Buena Vista has pushed out Pretty Woman on Blu-ray in a single disc Elite Blu-ray case with the usual advertisements inside. While the AVC encoded 1.85:1 1080p video may not blow you away with astounding visuals, it’s still no slacker in the detail department. While there is a general haze of age over the entire film, there is a great amount of detail to be gleaned from the picture. Whether it’s the outfits on the characters or the bubbles in a bubble bath, the film simply looks crisp with a little bit of age thrown in for good measure. Nothing that will astound, mind you, but it is certainly more than adequate for this film.
A surprising addition is the 5.1 Uncompressed LPCM track. Disney is just about the only company I know of that includes these anymore (or ever, really) as they suck up disc space like no other. The benefits when compared to DTS-HD or TrueHD isn’t really all that great either unless you have some precisely tuned equipment, but for the most part the 5.1 track is more than pleasing. What really stands out is the films ample soundtrack that gets a full spread throughout the speakers and…well, that’s really all you’ll find on this track that has a spread. The dialogue is crisp and clean in the front channels, but there isn’t a whole lot that makes its way around the room.
Extras here are repeats from the previous DVD releases and include:
Blooper Reel (2:37)
Live From the Wrap Party (4:05)
LA: The ‘Pretty Woman’ Tour (9:11)
1990 Production Featurette (3:45)
“Wild Woman Do” Performed by Natalie Cole (4:09)

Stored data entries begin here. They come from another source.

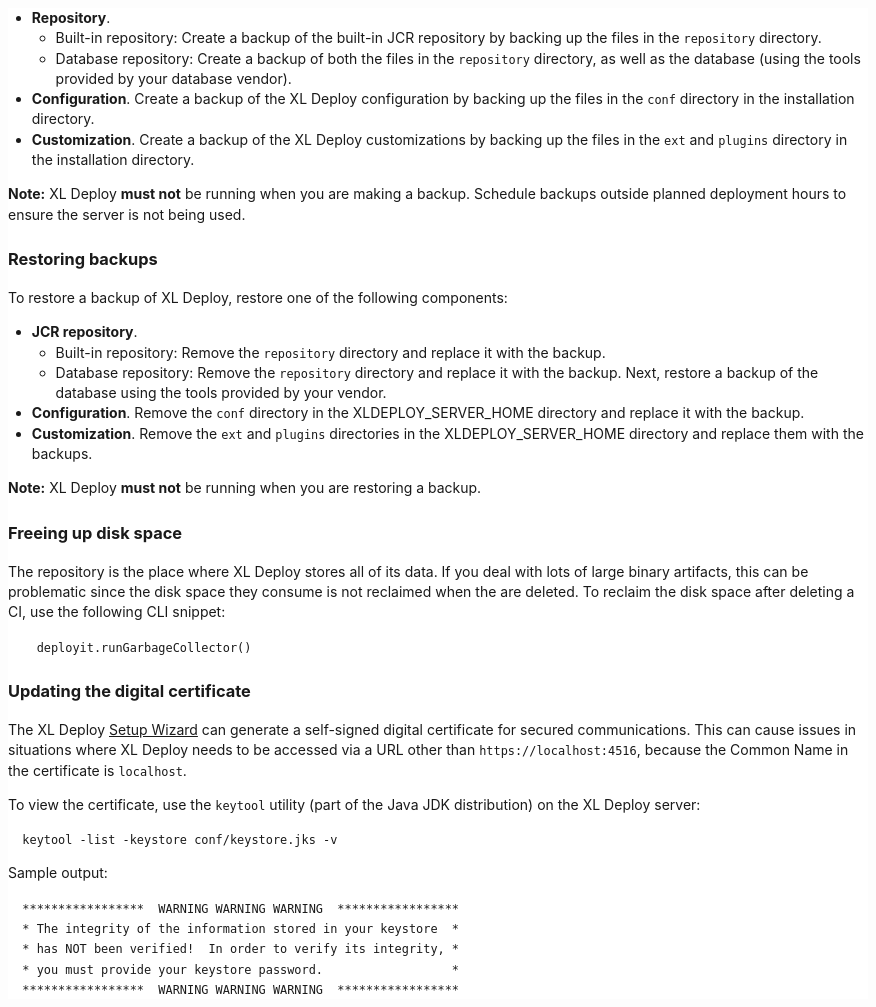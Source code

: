 * **Repository**.
    * Built-in repository: Create a backup of the built-in JCR repository by backing up the files in the `repository` directory.
    * Database repository: Create a backup of both the files in the `repository` directory, as well as the database (using the tools provided by your database vendor).
* **Configuration**. Create a backup of the XL Deploy configuration by backing up the files in the `conf` directory in the installation directory.
* **Customization**. Create a backup of the XL Deploy customizations by backing up the files in the `ext` and `plugins` directory in the installation directory.

**Note:** XL Deploy **must not** be running when you are making a backup. Schedule backups outside planned deployment hours to ensure the server is not being used.

### Restoring backups

To restore a backup of XL Deploy, restore one of the following components:

* **JCR repository**.
    * Built-in repository: Remove the `repository` directory and replace it with the backup.
    * Database repository: Remove the `repository` directory and replace it with the backup. Next, restore a backup of the database using the tools provided by your vendor.
* **Configuration**. Remove the `conf` directory in the XLDEPLOY_SERVER_HOME directory and replace it with the backup.
* **Customization**. Remove the `ext` and `plugins` directories in the XLDEPLOY_SERVER_HOME directory and replace them with the backups.

**Note:** XL Deploy **must not** be running when you are restoring a backup.

### Freeing up disk space

The repository is the place where XL Deploy stores all of its data. If you deal with lots of large
binary artifacts, this can be problematic since the disk space they consume is not reclaimed when the are deleted. To reclaim the disk space after
deleting a CI, use the following CLI snippet:

        deployit.runGarbageCollector()

### Updating the digital certificate

The XL Deploy [Setup Wizard](#running-the-server-setup-wizard) can generate a self-signed digital certificate for secured communications. This can cause issues in situations where XL Deploy needs to be accessed via a URL other than `https://localhost:4516`, because the Common Name in the certificate is `localhost`.

To view the certificate, use the `keytool` utility (part of the Java JDK distribution) on the XL Deploy server:

      keytool -list -keystore conf/keystore.jks -v

Sample output:

      *****************  WARNING WARNING WARNING  *****************
      * The integrity of the information stored in your keystore  *
      * has NOT been verified!  In order to verify its integrity, *
      * you must provide your keystore password.                  *
      *****************  WARNING WARNING WARNING  *****************
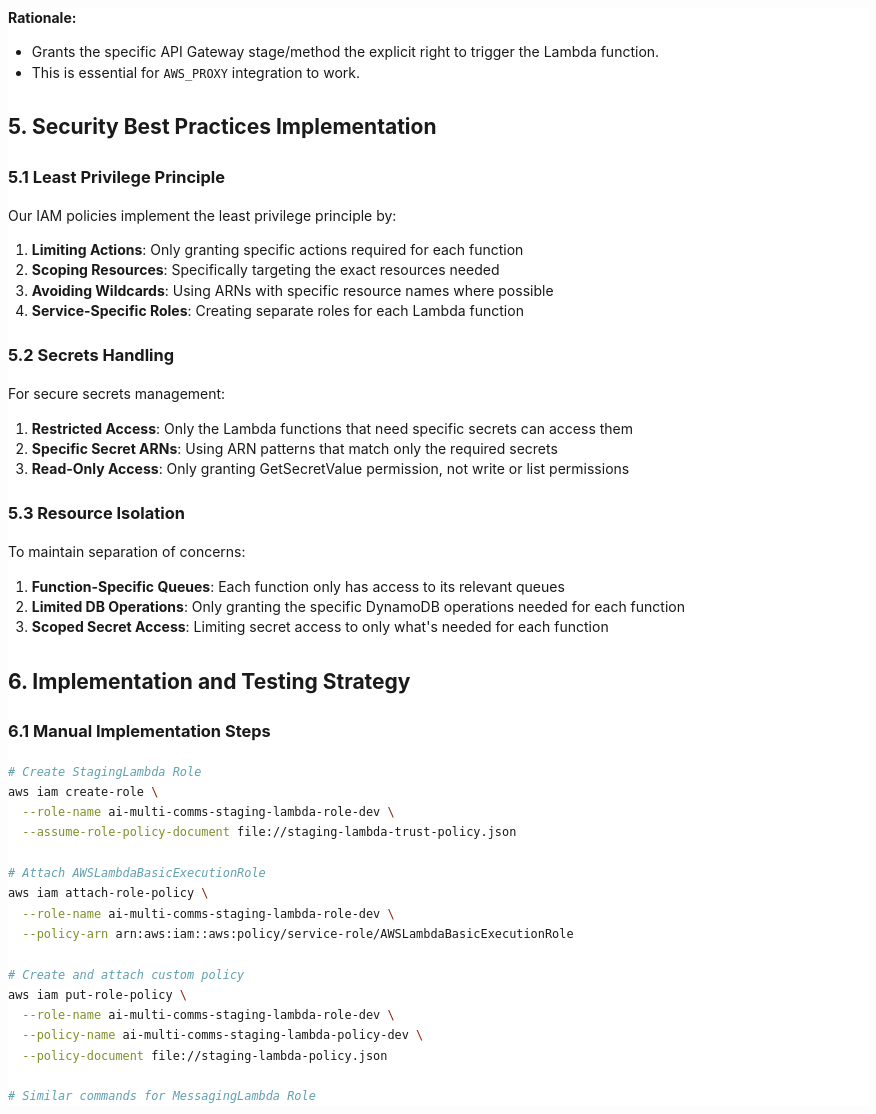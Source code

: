 **Rationale:**
- Grants the specific API Gateway stage/method the explicit right to trigger the Lambda function.
- This is essential for `AWS_PROXY` integration to work.

## 5. Security Best Practices Implementation

### 5.1 Least Privilege Principle

Our IAM policies implement the least privilege principle by:

1. **Limiting Actions**: Only granting specific actions required for each function
2. **Scoping Resources**: Specifically targeting the exact resources needed
3. **Avoiding Wildcards**: Using ARNs with specific resource names where possible
4. **Service-Specific Roles**: Creating separate roles for each Lambda function

### 5.2 Secrets Handling

For secure secrets management:

1. **Restricted Access**: Only the Lambda functions that need specific secrets can access them
2. **Specific Secret ARNs**: Using ARN patterns that match only the required secrets
3. **Read-Only Access**: Only granting GetSecretValue permission, not write or list permissions

### 5.3 Resource Isolation

To maintain separation of concerns:

1. **Function-Specific Queues**: Each function only has access to its relevant queues
2. **Limited DB Operations**: Only granting the specific DynamoDB operations needed for each function
3. **Scoped Secret Access**: Limiting secret access to only what's needed for each function

## 6. Implementation and Testing Strategy

### 6.1 Manual Implementation Steps

```bash
# Create StagingLambda Role
aws iam create-role \
  --role-name ai-multi-comms-staging-lambda-role-dev \
  --assume-role-policy-document file://staging-lambda-trust-policy.json

# Attach AWSLambdaBasicExecutionRole
aws iam attach-role-policy \
  --role-name ai-multi-comms-staging-lambda-role-dev \
  --policy-arn arn:aws:iam::aws:policy/service-role/AWSLambdaBasicExecutionRole

# Create and attach custom policy
aws iam put-role-policy \
  --role-name ai-multi-comms-staging-lambda-role-dev \
  --policy-name ai-multi-comms-staging-lambda-policy-dev \
  --policy-document file://staging-lambda-policy.json

# Similar commands for MessagingLambda Role
```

Feature Audio Commentary with Director Garry Marshall
Theatrical trailer (2:39)
The big ticket on this set is, of course, the commentary. This is really a great track as it offers some perspective on how big the film eventually got. The rest of the extras are all time period placed and don’t really shine much light on the impact it had on the careers of those involved. A retrospective piece for the release would’ve been appreciated, but I guess it’d cost too much to get Roberts and Gere together again to record such a piece.

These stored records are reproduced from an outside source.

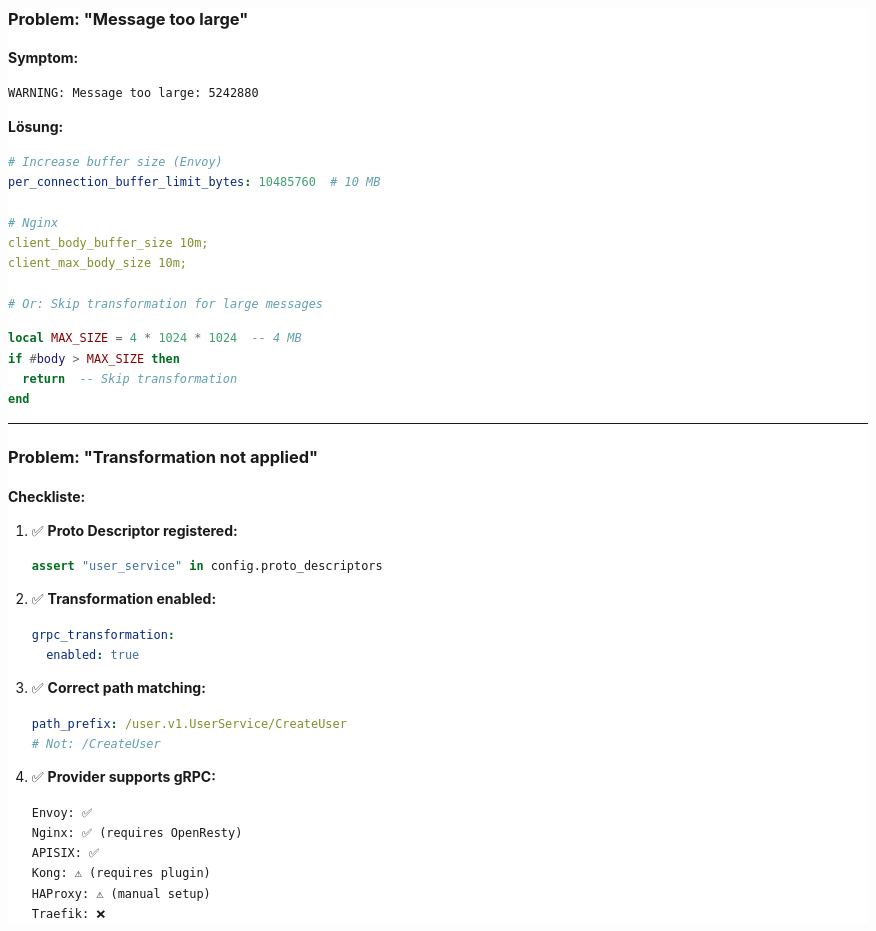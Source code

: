 
### Problem: "Message too large"

**Symptom:**
```
WARNING: Message too large: 5242880
```

**Lösung:**
```yaml
# Increase buffer size (Envoy)
per_connection_buffer_limit_bytes: 10485760  # 10 MB

# Nginx
client_body_buffer_size 10m;
client_max_body_size 10m;

# Or: Skip transformation for large messages
```

```lua
local MAX_SIZE = 4 * 1024 * 1024  -- 4 MB
if #body > MAX_SIZE then
  return  -- Skip transformation
end
```

---

### Problem: "Transformation not applied"

**Checkliste:**

1. ✅ **Proto Descriptor registered:**
   ```python
   assert "user_service" in config.proto_descriptors
   ```

2. ✅ **Transformation enabled:**
   ```yaml
   grpc_transformation:
     enabled: true
   ```

3. ✅ **Correct path matching:**
   ```yaml
   path_prefix: /user.v1.UserService/CreateUser
   # Not: /CreateUser
   ```

4. ✅ **Provider supports gRPC:**
   ```
   Envoy: ✅
   Nginx: ✅ (requires OpenResty)
   APISIX: ✅
   Kong: ⚠️ (requires plugin)
   HAProxy: ⚠️ (manual setup)
   Traefik: ❌
   ```
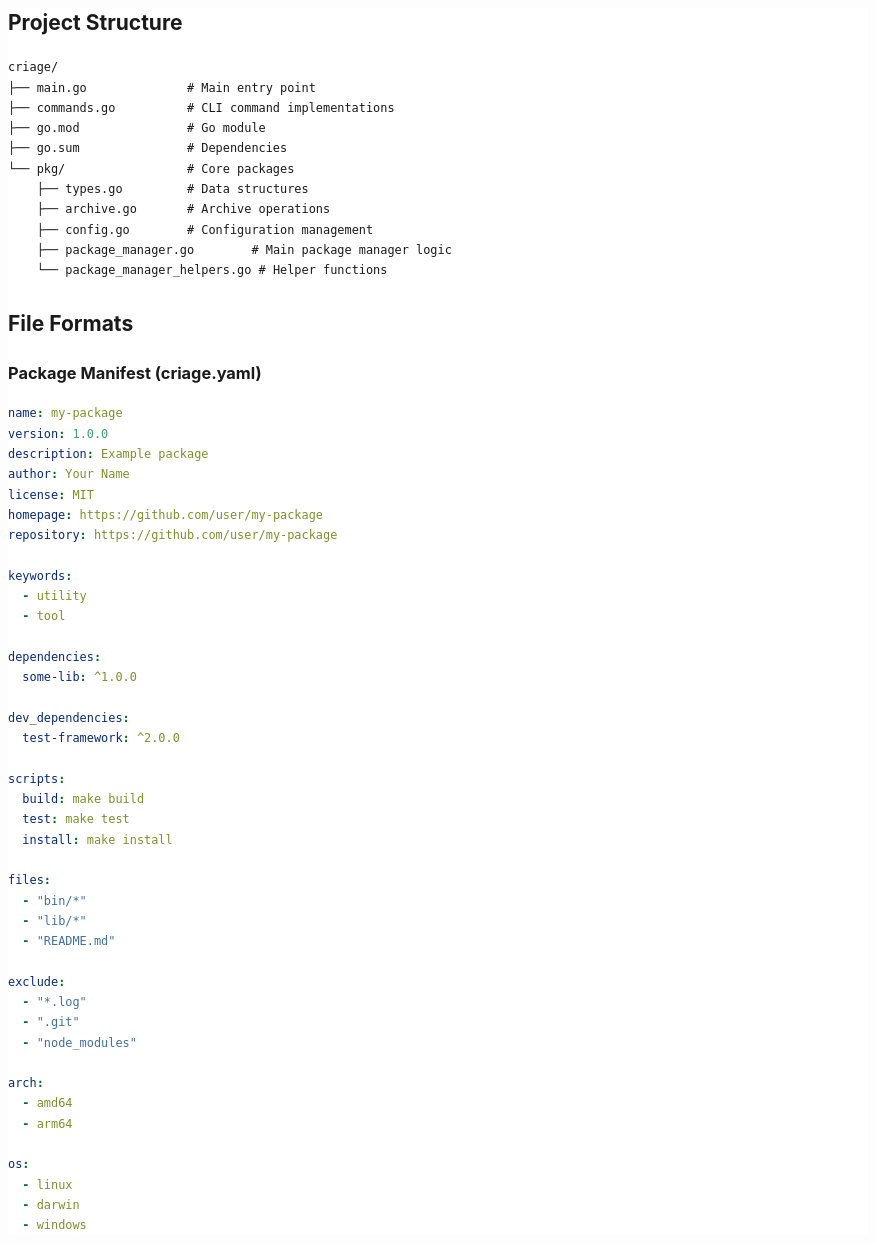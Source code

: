 ## Project Structure

```
criage/
├── main.go              # Main entry point
├── commands.go          # CLI command implementations
├── go.mod               # Go module
├── go.sum               # Dependencies
└── pkg/                 # Core packages
    ├── types.go         # Data structures
    ├── archive.go       # Archive operations
    ├── config.go        # Configuration management
    ├── package_manager.go        # Main package manager logic
    └── package_manager_helpers.go # Helper functions
```

## File Formats

### Package Manifest (criage.yaml)

```yaml
name: my-package
version: 1.0.0
description: Example package
author: Your Name
license: MIT
homepage: https://github.com/user/my-package
repository: https://github.com/user/my-package

keywords:
  - utility
  - tool

dependencies:
  some-lib: ^1.0.0

dev_dependencies:
  test-framework: ^2.0.0

scripts:
  build: make build
  test: make test
  install: make install

files:
  - "bin/*"
  - "lib/*"
  - "README.md"

exclude:
  - "*.log"
  - ".git"
  - "node_modules"

arch:
  - amd64
  - arm64

os:
  - linux  
  - darwin
  - windows

```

Overall this release’s only upgrade past the old releases is in the video and audio department which, while nice, is really not worth ponying up the cash for. Having said that there is a $10 rebate being offered, so if you’re looking to expand the Blu-ray collection for little money, then you might want to go ahead and drop the cash on this one. Recommended for new owners, but those who own it already can safely skip on by it.
Pretty Woman is now available on Blu-ray.